Below are some records: retype them all exactly, but not the pictures.

Top of Material provided

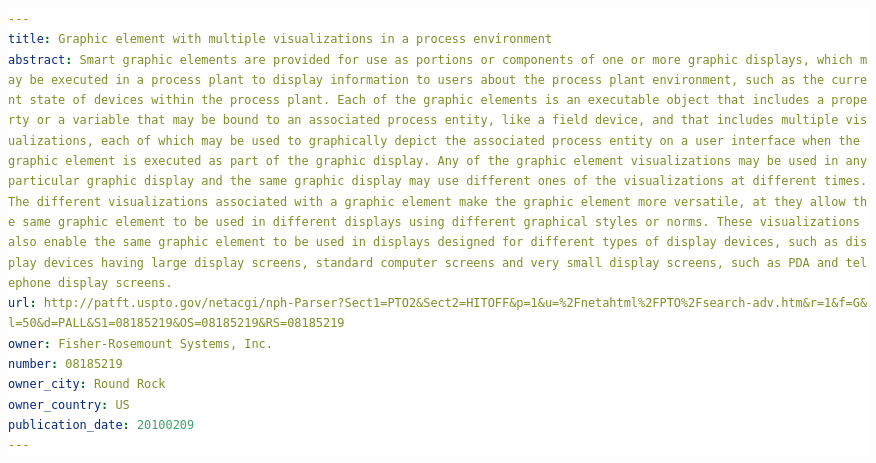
 ```yaml
---
title: Graphic element with multiple visualizations in a process environment
abstract: Smart graphic elements are provided for use as portions or components of one or more graphic displays, which may be executed in a process plant to display information to users about the process plant environment, such as the current state of devices within the process plant. Each of the graphic elements is an executable object that includes a property or a variable that may be bound to an associated process entity, like a field device, and that includes multiple visualizations, each of which may be used to graphically depict the associated process entity on a user interface when the graphic element is executed as part of the graphic display. Any of the graphic element visualizations may be used in any particular graphic display and the same graphic display may use different ones of the visualizations at different times. The different visualizations associated with a graphic element make the graphic element more versatile, at they allow the same graphic element to be used in different displays using different graphical styles or norms. These visualizations also enable the same graphic element to be used in displays designed for different types of display devices, such as display devices having large display screens, standard computer screens and very small display screens, such as PDA and telephone display screens.
url: http://patft.uspto.gov/netacgi/nph-Parser?Sect1=PTO2&Sect2=HITOFF&p=1&u=%2Fnetahtml%2FPTO%2Fsearch-adv.htm&r=1&f=G&l=50&d=PALL&S1=08185219&OS=08185219&RS=08185219
owner: Fisher-Rosemount Systems, Inc.
number: 08185219
owner_city: Round Rock
owner_country: US
publication_date: 20100209
---
```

Bottom of Material provided

(Expected output):
 ```yaml
---
title: Graphic element with multiple visualizations in a process environment
abstract: Smart graphic elements are provided for use as portions or components of one or more graphic displays, which may be executed in a process plant to display information to users about the process plant environment, such as the current state of devices within the process plant. Each of the graphic elements is an executable object that includes a property or a variable that may be bound to an associated process entity, like a field device, and that includes multiple visualizations, each of which may be used to graphically depict the associated process entity on a user interface when the graphic element is executed as part of the graphic display. Any of the graphic element visualizations may be used in any particular graphic display and the same graphic display may use different ones of the visualizations at different times. The different visualizations associated with a graphic element make the graphic element more versatile, at they allow the same graphic element to be used in different displays using different graphical styles or norms. These visualizations also enable the same graphic element to be used in displays designed for different types of display devices, such as display devices having large display screens, standard computer screens and very small display screens, such as PDA and telephone display screens.
url: http://patft.uspto.gov/netacgi/nph-Parser?Sect1=PTO2&Sect2=HITOFF&p=1&u=%2Fnetahtml%2FPTO%2Fsearch-adv.htm&r=1&f=G&l=50&d=PALL&S1=08185219&OS=08185219&RS=08185219
owner: Fisher-Rosemount Systems, Inc.
number: 08185219
owner_city: Round Rock
owner_country: US
publication_date: 20100209
---
```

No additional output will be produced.